Liputan6.com, Jakarta - Kalangan pengusaha kargo dan logistik mengeluhkan penurunan omzet berkisar antara 30-60 persen akibat mewabahnya virus corona secara global yang berimbas ke dalam negeri.
Jika kondisi ini tak berubah, pengusaha kargo dan logistik lokal terpaksa harus mengurangi jumlah tenaga kerja secara bertahap agar dapat bertahan.
Advertisement
Ketua Ikatan Pengusaha Cargo Nusantara (IPCN) Beni Syarifudin menjelaskan wabah virus corona berdampak luas, ekspor dan impor dari China sempat terhenti. Sebelumnya, pengusaha kargo dan logistik juga terdampak banjir di sejumlah daerah seperti Jabodetabek, Gorontalo, dan Surabaya.
“Akibat wabah virus corona, pengusaha kargo dan logistik menderita penurunan omzet berkisar 30-60 persen. Mulai awal Februari 2020, pengusaha kargo sudah menderita kerugian akibat banjir di sejumlah kota seperti Jabodetabek, Gorontalo, Surabaya dan lainnya. Nah, kemudian ditambah lagi akibat corona yang benar-benar menyulitkan, sebab pengiriman ke China terhenti dan barang masuk dari China juga terhenti. Ada rekan pengusaha kargo yang kehilangan pengiriman 10 ton ke China gara-gara wabah virus corona,” paparnya di Jakarta, Senin (30/3/2020).

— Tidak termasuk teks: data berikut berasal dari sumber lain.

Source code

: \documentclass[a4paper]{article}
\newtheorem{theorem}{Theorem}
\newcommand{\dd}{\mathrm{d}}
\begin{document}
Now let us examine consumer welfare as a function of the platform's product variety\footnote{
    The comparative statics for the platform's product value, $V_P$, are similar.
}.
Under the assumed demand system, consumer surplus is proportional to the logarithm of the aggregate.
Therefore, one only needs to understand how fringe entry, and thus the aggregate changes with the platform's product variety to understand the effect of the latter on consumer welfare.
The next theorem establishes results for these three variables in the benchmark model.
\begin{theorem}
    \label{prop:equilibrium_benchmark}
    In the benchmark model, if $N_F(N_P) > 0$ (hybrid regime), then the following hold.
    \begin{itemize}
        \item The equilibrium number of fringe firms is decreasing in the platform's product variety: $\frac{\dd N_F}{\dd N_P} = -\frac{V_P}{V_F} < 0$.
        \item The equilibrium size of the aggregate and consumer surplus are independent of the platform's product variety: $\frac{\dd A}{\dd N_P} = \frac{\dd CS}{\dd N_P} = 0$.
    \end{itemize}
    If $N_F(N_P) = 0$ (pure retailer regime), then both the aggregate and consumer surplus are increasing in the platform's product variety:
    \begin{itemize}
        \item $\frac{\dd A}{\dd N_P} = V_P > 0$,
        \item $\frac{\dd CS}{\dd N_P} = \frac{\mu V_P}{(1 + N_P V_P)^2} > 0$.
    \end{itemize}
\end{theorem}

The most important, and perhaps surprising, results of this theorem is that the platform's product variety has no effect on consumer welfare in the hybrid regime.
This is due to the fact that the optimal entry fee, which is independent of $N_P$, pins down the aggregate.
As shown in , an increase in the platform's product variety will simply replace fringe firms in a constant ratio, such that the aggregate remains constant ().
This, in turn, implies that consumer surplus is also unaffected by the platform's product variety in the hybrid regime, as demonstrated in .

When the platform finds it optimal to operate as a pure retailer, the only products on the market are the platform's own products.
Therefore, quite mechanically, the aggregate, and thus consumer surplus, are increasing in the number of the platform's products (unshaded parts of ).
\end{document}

Jika penurunan omzet ini tidak kunjung membaik, lanjut dia, dikhawatirkan pengusaha kargo dan logistik terpaksa melakukan pengurangan jumlah tenaga kerja secara bertahap.

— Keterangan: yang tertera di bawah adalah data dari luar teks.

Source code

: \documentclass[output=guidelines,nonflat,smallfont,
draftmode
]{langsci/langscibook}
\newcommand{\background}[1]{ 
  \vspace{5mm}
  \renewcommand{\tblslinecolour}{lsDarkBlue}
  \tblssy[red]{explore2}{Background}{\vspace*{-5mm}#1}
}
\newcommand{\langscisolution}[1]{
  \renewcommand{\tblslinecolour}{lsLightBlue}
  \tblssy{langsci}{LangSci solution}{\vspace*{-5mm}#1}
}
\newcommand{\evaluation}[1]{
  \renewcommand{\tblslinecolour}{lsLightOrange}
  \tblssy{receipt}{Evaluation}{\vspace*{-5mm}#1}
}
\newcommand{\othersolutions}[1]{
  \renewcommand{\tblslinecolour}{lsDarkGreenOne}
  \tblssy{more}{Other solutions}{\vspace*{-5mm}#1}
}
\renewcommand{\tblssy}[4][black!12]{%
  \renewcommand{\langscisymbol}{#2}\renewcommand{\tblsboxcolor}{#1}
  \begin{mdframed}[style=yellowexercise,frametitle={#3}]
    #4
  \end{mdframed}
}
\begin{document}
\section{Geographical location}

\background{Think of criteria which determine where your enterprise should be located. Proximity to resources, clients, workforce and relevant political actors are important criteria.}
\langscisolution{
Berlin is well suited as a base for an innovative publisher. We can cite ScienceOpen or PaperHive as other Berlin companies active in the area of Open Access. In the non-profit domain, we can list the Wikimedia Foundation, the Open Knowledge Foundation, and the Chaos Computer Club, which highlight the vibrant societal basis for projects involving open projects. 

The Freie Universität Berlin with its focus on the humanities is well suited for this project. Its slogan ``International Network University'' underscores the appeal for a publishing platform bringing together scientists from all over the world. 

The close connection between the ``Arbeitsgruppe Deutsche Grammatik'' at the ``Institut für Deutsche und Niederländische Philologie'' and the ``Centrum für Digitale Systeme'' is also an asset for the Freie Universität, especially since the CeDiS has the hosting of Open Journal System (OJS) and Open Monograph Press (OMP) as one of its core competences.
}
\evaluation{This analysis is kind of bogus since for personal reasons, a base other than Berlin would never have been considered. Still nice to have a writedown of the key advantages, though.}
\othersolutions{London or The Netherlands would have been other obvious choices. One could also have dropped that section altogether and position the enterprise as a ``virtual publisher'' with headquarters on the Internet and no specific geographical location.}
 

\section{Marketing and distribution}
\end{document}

“Kami harus menyesuaikan dengan penurunan omzet. Pengurangan jumlah tenaga kerja bisa sejalan dengan penurunan omzet, tapi secara bertahap,” ujarnya.
Menurut dia, IPCN saat ini menaungi sekitar 200 perusahaan kargo dan logistik dengan jumlah tenaga kerja sekitar 5.000 orang. Karena itu, lanjut dia, pemerintah perlu paham dan sadar dengan kondisi ini.
Beni menjelaskan pemerintah semestinya memperlancar izin dan memberikan kemudahan berusaha bagi pengusaha kargo dan logistik nasional.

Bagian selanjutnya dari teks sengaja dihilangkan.